▶ Task goal
Present the data once more in exactly its original form.

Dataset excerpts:
################

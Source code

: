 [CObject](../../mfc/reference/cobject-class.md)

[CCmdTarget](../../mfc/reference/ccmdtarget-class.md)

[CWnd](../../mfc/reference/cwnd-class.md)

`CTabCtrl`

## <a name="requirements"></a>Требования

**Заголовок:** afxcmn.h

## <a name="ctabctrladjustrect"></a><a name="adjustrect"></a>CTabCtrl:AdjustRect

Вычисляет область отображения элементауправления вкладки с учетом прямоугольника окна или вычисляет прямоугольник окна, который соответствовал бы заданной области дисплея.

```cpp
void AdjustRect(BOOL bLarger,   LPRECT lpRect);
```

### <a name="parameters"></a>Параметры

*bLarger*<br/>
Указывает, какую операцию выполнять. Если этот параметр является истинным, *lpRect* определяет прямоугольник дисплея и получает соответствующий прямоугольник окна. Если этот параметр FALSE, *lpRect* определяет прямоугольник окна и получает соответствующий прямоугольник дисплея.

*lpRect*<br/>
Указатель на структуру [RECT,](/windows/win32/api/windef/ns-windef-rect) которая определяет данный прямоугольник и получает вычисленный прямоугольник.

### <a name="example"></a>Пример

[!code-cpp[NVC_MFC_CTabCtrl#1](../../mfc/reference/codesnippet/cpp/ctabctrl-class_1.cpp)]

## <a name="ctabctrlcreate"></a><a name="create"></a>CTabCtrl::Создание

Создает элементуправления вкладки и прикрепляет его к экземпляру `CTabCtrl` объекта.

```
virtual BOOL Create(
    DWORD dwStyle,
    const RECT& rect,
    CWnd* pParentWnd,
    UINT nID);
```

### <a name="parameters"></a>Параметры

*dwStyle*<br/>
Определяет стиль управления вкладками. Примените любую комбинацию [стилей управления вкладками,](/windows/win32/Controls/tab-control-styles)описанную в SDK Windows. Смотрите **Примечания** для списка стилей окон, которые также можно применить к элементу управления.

################

▶ Response to the exercise
Source code

: [CObject](../../mfc/reference/cobject-class.md)

[CCmdTarget](../../mfc/reference/ccmdtarget-class.md)

[CWnd](../../mfc/reference/cwnd-class.md)

`CTabCtrl`

## <a name="requirements"></a>Требования

**Заголовок:** afxcmn.h

## <a name="ctabctrladjustrect"></a><a name="adjustrect"></a>CTabCtrl:AdjustRect

Вычисляет область отображения элементауправления вкладки с учетом прямоугольника окна или вычисляет прямоугольник окна, который соответствовал бы заданной области дисплея.

```cpp
void AdjustRect(BOOL bLarger,   LPRECT lpRect);
```

### <a name="parameters"></a>Параметры

*bLarger*<br/>
Указывает, какую операцию выполнять. Если этот параметр является истинным, *lpRect* определяет прямоугольник дисплея и получает соответствующий прямоугольник окна. Если этот параметр FALSE, *lpRect* определяет прямоугольник окна и получает соответствующий прямоугольник дисплея.

*lpRect*<br/>
Указатель на структуру [RECT,](/windows/win32/api/windef/ns-windef-rect) которая определяет данный прямоугольник и получает вычисленный прямоугольник.

### <a name="example"></a>Пример

[!code-cpp[NVC_MFC_CTabCtrl#1](../../mfc/reference/codesnippet/cpp/ctabctrl-class_1.cpp)]

## <a name="ctabctrlcreate"></a><a name="create"></a>CTabCtrl::Создание

Создает элементуправления вкладки и прикрепляет его к экземпляру `CTabCtrl` объекта.

```
virtual BOOL Create(
    DWORD dwStyle,
    const RECT& rect,
    CWnd* pParentWnd,
    UINT nID);
```

### <a name="parameters"></a>Параметры

*dwStyle*<br/>
Определяет стиль управления вкладками. Примените любую комбинацию [стилей управления вкладками,](/windows/win32/Controls/tab-control-styles)описанную в SDK Windows. Смотрите **Примечания** для списка стилей окон, которые также можно применить к элементу управления.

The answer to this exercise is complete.